Demir Kubbe füze savunma sistemi ve modern savaş uçakları gibi teknolojik silahlar, psikolojik ve zihinsel kusurlarla örtüşen stratejik eksiklikleri telafi edemedi.
Analize göre, bu başarısızlık yalnızca askeri ya da istihbaratla ilgili değil, aynı zamanda devletin yönetim anlayışındaki bir eksiklikti.
İsrail, tehlikeli bir şekilde, krizleri "katlanılabilir bir gerçeklik" haline getirme kapasitesine sahip olduğunu düşünüyordu, fakat bu uzun vadede felakete yol açtı.
İsrail, 7 Ekim saldırıları sonrasında yalnızca 1.954 askerini kaybetmekle kalmadı, aynı zamanda 255 vatandaşının rehin alınmasını önleyemedi ve binlerce yaralı verdi. Savaşın toplumsal, siyasi ve ahlaki yansımaları hâlâ devam etmekte.
İsrail’in karşı karşıya olduğu bu darbe, yalnızca askeri bir yenilgi değil, aynı zamanda devletin yapısal bir krize sürüklenişini de işaret etti.
Yeni bir yenilgi uyarısı
Analize göre, savaşın ardından geçen iki yıl boyunca İsrail’in yalnızca askeri stratejileri gözden geçirmesi yetmeyecek. Devletin ve toplumun yeniden inşa edilmesi gerek.

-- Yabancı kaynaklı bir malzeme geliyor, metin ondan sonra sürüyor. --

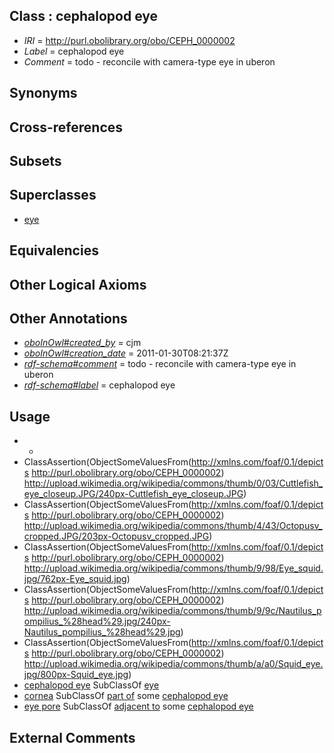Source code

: 
## Class : cephalopod eye

 * *IRI* = http://purl.obolibrary.org/obo/CEPH_0000002
 * *Label* = cephalopod eye
 * *Comment* = todo - reconcile with camera-type eye in uberon

## Synonyms


## Cross-references


## Subsets


## Superclasses

 * [eye](../../UBERON/70/UBERON_0000970.md)

## Equivalencies


## Other Logical Axioms


## Other Annotations

 * *[oboInOwl#created_by](../../oboInOwl#created/by/oboInOwl#created_by.md)* = cjm
 * *[oboInOwl#creation_date](../../oboInOwl#creation/te/oboInOwl#creation_date.md)* = 2011-01-30T08:21:37Z
 * *[rdf-schema#comment](../../nt/rdf-schema#comment.md)* = todo - reconcile with camera-type eye in uberon
 * *[rdf-schema#label](../../el/rdf-schema#label.md)* = cephalopod eye

## Usage

 * -
 * ClassAssertion(ObjectSomeValuesFrom(<http://xmlns.com/foaf/0.1/depicts> <http://purl.obolibrary.org/obo/CEPH_0000002>) <http://upload.wikimedia.org/wikipedia/commons/thumb/0/03/Cuttlefish_eye_closeup.JPG/240px-Cuttlefish_eye_closeup.JPG>)
 * ClassAssertion(ObjectSomeValuesFrom(<http://xmlns.com/foaf/0.1/depicts> <http://purl.obolibrary.org/obo/CEPH_0000002>) <http://upload.wikimedia.org/wikipedia/commons/thumb/4/43/Octopusv_cropped.JPG/203px-Octopusv_cropped.JPG>)
 * ClassAssertion(ObjectSomeValuesFrom(<http://xmlns.com/foaf/0.1/depicts> <http://purl.obolibrary.org/obo/CEPH_0000002>) <http://upload.wikimedia.org/wikipedia/commons/thumb/9/98/Eye_squid.jpg/762px-Eye_squid.jpg>)
 * ClassAssertion(ObjectSomeValuesFrom(<http://xmlns.com/foaf/0.1/depicts> <http://purl.obolibrary.org/obo/CEPH_0000002>) <http://upload.wikimedia.org/wikipedia/commons/thumb/9/9c/Nautilus_pompilius_%28head%29.jpg/240px-Nautilus_pompilius_%28head%29.jpg>)
 * ClassAssertion(ObjectSomeValuesFrom(<http://xmlns.com/foaf/0.1/depicts> <http://purl.obolibrary.org/obo/CEPH_0000002>) <http://upload.wikimedia.org/wikipedia/commons/thumb/a/a0/Squid_eye.jpg/800px-Squid_eye.jpg>)
 * [cephalopod eye](../../CEPH/02/CEPH_0000002.md) SubClassOf [eye](../../UBERON/70/UBERON_0000970.md)
 * [cornea](../../CEPH/74/CEPH_0000074.md) SubClassOf [part of](../../BFO/50/BFO_0000050.md) some [cephalopod eye](../../CEPH/02/CEPH_0000002.md)
 * [eye pore](../../CEPH/02/CEPH_0000102.md) SubClassOf [adjacent to](../../RO/20/RO_0002220.md) some [cephalopod eye](../../CEPH/02/CEPH_0000002.md)

## External Comments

İsrail, kuzey, güney, doğu ve iç cephelerden gelecek her türlü sürprize karşı hazırlıklı olmalı, ancak bu konuda henüz başarılı olabilmiş değil.
Abluka ve yıkıma rağmen Hamas, sadece askeri değil, aynı zamanda Filistinliler adına uluslararası arenada da önemli bir kazanım elde etti.
İsrail, Birleşmiş Milletler’in tutumları ve Filistin Devleti’ni giderek artan sayıda ülkenin tanımasıyla daha fazla izolasyona uğradı.
Hamas savaşın daha ilk dakikalarında kazandı ve iki yıl boyunca devasa bir askeri makineye karşı koyabilme yeteneğiyle, İsrail'in "caydırıcılık avantajını kaybettiğini" ve yalnızca güçle çözülemeyecek bir varoluşsal ikilemle karşı karşıya olduğunu gösterdi.
7 Ekim 2023 operasyonu, İsrail’in "caydırıcılık avantajını kaybettiğini" ve karşısındaki tehditle başa çıkmanın yalnızca güçle mümkün olmayacağını gösterdi.